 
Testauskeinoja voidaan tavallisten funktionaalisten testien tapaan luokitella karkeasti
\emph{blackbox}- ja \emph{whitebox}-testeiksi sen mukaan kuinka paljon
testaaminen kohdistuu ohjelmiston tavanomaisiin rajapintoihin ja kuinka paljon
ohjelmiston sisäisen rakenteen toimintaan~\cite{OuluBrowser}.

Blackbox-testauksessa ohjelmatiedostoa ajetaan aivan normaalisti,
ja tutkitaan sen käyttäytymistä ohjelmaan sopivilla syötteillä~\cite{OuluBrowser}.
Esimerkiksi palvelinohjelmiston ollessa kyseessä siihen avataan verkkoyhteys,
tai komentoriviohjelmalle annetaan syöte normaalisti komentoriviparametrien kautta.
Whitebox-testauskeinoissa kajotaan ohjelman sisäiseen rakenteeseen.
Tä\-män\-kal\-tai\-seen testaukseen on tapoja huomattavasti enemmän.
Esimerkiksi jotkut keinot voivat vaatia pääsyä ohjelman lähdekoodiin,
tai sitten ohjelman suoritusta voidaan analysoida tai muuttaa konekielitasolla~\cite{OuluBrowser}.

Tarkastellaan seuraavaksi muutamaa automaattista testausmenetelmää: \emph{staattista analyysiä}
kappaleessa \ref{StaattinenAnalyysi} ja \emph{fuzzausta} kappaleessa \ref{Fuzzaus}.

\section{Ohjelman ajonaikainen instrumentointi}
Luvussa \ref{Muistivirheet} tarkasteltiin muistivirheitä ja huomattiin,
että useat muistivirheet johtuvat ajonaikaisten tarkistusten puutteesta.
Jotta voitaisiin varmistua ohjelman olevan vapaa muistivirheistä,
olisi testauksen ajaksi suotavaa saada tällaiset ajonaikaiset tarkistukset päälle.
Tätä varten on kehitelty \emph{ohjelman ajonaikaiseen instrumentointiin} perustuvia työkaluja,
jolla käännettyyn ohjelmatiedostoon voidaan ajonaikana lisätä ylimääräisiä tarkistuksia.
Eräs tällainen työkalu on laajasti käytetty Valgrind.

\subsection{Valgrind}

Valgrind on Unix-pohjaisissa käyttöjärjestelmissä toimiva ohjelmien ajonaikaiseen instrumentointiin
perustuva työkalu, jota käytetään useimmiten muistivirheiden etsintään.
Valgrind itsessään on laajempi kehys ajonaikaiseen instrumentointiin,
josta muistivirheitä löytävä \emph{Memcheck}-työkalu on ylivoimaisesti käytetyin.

-*-

> Task details: Transcribe the material exactly as it reads.

> Task output:
Testauskeinoja voidaan tavallisten funktionaalisten testien tapaan luokitella karkeasti
\emph{blackbox}- ja \emph{whitebox}-testeiksi sen mukaan kuinka paljon
testaaminen kohdistuu ohjelmiston tavanomaisiin rajapintoihin ja kuinka paljon
ohjelmiston sisäisen rakenteen toimintaan~\cite{OuluBrowser}.

Blackbox-testauksessa ohjelmatiedostoa ajetaan aivan normaalisti,
ja tutkitaan sen käyttäytymistä ohjelmaan sopivilla syötteillä~\cite{OuluBrowser}.
Esimerkiksi palvelinohjelmiston ollessa kyseessä siihen avataan verkkoyhteys,
tai komentoriviohjelmalle annetaan syöte normaalisti komentoriviparametrien kautta.
Whitebox-testauskeinoissa kajotaan ohjelman sisäiseen rakenteeseen.
Tä\-män\-kal\-tai\-seen testaukseen on tapoja huomattavasti enemmän.
Esimerkiksi jotkut keinot voivat vaatia pääsyä ohjelman lähdekoodiin,
tai sitten ohjelman suoritusta voidaan analysoida tai muuttaa konekielitasolla~\cite{OuluBrowser}.

Tarkastellaan seuraavaksi muutamaa automaattista testausmenetelmää: \emph{staattista analyysiä}
kappaleessa \ref{StaattinenAnalyysi} ja \emph{fuzzausta} kappaleessa \ref{Fuzzaus}.

\section{Ohjelman ajonaikainen instrumentointi}
Luvussa \ref{Muistivirheet} tarkasteltiin muistivirheitä ja huomattiin,
että useat muistivirheet johtuvat ajonaikaisten tarkistusten puutteesta.
Jotta voitaisiin varmistua ohjelman olevan vapaa muistivirheistä,
olisi testauksen ajaksi suotavaa saada tällaiset ajonaikaiset tarkistukset päälle.
Tätä varten on kehitelty \emph{ohjelman ajonaikaiseen instrumentointiin} perustuvia työkaluja,
jolla käännettyyn ohjelmatiedostoon voidaan ajonaikana lisätä ylimääräisiä tarkistuksia.
Eräs tällainen työkalu on laajasti käytetty Valgrind.

\subsection{Valgrind}

Valgrind on Unix-pohjaisissa käyttöjärjestelmissä toimiva ohjelmien ajonaikaiseen instrumentointiin
perustuva työkalu, jota käytetään useimmiten muistivirheiden etsintään.
Valgrind itsessään on laajempi kehys ajonaikaiseen instrumentointiin,
josta muistivirheitä löytävä \emph{Memcheck}-työkalu on ylivoimaisesti käytetyin.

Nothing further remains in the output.